Bliss, a Manhattan real estate salesman, had just stepped off a streetcar (electric trolley) at West 74th Street and Central Park West when he was struck by a passing taxicab.
The driver of the cab, an electric-powered vehicle, was arrested and charged with manslaughter. The charges were dropped after it was determined that Bliss’ death was unintentional.
Note, that in 1899 there were electric taxi cabs in New York City. Now one hundred and ten years later we are hyping electric vehicles as the latest and greatest. Electric cars were as popular or more so than gasoline driven machines in that era.
The majority of the advances in electric use and vehicles has come from not the advance in battery technology but in the devices that are driven by the battery. Edison developed the incandescent filament lamp and for over one hundred years it was the standard. Now the LED and the CF are invading the lighting field and providing useable light while consuming 60 to 90% less power. In the last blog I commented about some lighting changes that I have made in our old Foretravel. One was the installation of a new dining area fixture with LED bulbs.
John Hargreaves wrote: Brad, how did the dining room light look? How about being able to read? I, too, want to try some LED’s but I don’t have the cash to just go out and buy a pig in a poke. Right now, one of the techniques I am using is to connect a chair-side lamp that uses a 13W CFL to a small inverter and use that combination for reading with other lights off. I get 60 watts-equivalent light for 1 amp/hr (+ inverter loss) and I can read just fine.
Well first off John, I have decided that I don’t like the look of the cool white light and after buying a couple of warm white bulbs I am much happier with the light. There is enough light to read by at the dining table.
The use of the compact fluorescent and a small inverter is a good alternative. We have had a set up like this over our computer work space in the coach for a while now and it does work and saves electricity. I have kept this arraignment over the computer work space as it is efficient and would not be cost effective to change it out.
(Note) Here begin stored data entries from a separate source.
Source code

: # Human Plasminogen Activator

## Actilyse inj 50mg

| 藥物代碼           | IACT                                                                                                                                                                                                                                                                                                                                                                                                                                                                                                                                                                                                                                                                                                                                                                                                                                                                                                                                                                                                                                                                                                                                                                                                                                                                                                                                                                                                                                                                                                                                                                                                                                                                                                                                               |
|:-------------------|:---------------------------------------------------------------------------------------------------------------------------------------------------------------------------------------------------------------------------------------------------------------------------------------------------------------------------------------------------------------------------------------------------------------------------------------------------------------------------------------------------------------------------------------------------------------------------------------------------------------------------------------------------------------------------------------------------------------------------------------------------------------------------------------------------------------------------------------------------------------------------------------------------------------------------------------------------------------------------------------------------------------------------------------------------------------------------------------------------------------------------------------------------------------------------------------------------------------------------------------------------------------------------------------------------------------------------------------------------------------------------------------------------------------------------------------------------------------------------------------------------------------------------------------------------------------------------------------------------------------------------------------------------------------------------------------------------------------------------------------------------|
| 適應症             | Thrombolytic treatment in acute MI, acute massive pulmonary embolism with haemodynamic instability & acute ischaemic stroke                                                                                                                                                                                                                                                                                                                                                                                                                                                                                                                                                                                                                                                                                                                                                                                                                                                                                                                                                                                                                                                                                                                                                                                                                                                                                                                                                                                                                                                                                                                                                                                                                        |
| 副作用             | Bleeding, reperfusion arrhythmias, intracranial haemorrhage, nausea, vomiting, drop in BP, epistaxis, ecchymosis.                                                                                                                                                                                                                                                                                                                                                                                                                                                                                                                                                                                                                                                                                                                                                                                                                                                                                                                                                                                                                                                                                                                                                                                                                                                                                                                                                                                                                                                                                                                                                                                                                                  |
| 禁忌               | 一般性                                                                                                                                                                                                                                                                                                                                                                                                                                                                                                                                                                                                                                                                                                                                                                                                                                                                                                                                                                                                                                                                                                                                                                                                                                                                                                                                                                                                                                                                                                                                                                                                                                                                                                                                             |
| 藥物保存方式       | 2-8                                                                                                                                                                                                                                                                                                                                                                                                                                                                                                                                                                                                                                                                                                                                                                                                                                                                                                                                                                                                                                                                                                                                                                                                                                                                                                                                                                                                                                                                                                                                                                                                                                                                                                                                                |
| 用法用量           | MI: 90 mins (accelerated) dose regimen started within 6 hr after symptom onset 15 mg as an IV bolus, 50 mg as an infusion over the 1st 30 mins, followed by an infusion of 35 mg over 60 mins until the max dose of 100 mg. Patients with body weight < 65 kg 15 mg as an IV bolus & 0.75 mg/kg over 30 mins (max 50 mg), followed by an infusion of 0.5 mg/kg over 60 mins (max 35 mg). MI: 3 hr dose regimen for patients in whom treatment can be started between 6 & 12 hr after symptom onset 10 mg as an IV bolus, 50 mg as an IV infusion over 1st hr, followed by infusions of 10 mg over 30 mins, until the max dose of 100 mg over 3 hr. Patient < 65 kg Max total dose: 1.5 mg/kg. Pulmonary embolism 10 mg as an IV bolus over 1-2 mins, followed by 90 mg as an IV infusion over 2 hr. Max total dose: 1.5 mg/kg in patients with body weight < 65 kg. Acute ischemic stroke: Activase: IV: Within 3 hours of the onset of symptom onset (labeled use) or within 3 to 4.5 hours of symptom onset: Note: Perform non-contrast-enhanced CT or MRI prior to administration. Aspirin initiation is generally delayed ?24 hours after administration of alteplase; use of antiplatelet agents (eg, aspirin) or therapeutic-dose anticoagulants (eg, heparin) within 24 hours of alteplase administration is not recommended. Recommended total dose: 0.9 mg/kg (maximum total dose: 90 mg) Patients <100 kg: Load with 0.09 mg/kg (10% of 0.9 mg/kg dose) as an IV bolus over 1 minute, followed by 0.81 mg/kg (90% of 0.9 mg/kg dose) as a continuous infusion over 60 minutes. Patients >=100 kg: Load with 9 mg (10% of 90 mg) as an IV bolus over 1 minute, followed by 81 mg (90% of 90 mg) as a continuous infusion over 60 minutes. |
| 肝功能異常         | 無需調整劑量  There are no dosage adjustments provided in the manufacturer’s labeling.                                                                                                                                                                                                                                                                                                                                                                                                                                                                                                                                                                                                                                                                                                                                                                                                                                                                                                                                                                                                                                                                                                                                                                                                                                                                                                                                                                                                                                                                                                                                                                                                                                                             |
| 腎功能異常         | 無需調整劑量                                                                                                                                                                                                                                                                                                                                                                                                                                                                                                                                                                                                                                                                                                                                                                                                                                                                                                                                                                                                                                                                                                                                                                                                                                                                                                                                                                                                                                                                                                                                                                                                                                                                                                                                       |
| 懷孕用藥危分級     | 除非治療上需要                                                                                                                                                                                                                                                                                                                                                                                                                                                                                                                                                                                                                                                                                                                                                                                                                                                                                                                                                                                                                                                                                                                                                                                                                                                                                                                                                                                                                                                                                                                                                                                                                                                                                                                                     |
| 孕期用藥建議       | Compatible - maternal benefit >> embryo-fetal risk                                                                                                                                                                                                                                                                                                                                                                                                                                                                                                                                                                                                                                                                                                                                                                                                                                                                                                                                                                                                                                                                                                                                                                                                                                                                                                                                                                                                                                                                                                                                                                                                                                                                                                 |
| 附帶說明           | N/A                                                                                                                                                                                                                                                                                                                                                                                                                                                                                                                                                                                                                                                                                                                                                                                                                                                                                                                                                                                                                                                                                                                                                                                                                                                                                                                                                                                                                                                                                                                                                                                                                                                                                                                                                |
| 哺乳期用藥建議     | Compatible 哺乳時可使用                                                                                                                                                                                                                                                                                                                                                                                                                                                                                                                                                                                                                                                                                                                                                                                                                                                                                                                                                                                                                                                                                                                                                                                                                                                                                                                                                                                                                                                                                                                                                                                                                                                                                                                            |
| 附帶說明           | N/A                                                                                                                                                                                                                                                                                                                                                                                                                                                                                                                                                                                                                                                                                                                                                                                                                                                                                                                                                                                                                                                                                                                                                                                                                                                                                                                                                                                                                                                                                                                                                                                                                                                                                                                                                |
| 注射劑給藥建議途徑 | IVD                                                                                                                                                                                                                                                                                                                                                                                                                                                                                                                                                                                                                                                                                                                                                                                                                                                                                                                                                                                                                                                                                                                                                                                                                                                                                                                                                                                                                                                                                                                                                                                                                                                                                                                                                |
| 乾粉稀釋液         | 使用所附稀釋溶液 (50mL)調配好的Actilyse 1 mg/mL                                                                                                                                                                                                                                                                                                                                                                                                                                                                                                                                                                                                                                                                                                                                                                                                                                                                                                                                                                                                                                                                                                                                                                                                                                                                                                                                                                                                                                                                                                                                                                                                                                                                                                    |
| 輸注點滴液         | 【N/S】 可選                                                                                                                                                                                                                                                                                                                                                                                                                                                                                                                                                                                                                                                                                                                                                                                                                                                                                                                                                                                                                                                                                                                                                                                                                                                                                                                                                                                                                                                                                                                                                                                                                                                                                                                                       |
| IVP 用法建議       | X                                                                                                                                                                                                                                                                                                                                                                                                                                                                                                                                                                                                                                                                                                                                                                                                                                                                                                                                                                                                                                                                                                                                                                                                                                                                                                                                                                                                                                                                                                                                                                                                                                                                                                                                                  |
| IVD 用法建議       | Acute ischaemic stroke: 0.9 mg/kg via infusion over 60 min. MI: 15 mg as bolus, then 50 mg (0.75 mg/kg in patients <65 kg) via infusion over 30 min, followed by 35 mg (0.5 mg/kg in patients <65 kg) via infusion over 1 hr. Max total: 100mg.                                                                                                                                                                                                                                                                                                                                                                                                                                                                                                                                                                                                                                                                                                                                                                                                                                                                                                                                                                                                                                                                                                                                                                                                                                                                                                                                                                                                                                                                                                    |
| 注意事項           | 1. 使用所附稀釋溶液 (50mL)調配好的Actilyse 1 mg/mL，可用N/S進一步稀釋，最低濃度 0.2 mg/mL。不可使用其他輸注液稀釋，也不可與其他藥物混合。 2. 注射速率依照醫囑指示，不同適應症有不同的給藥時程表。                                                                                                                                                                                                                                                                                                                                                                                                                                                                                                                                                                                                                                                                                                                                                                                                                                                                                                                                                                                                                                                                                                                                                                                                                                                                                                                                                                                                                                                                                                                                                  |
The switch to energy saving is not just to stretch solar collection but also is relevant when you are plugged in. Energy consumption reduction will also be seen in the electric meter. If our government was willing to spend 3 billion dollars to remove 700,000 so called clunkers from the road with a projected total savings of 6 hours of fuel usage per year then 12 bucks for an LED bulb is not expensive. By the way there are 8760 hours in a year. That is based on the clunker getting 15 miles per gallon and the new vehicle getting 25 miles per gallon. Oh, the same reduction could have been achieved without a penny being spent by the gubberment just waiting for those cars to be traded in the normal cycle of things. But that is another story.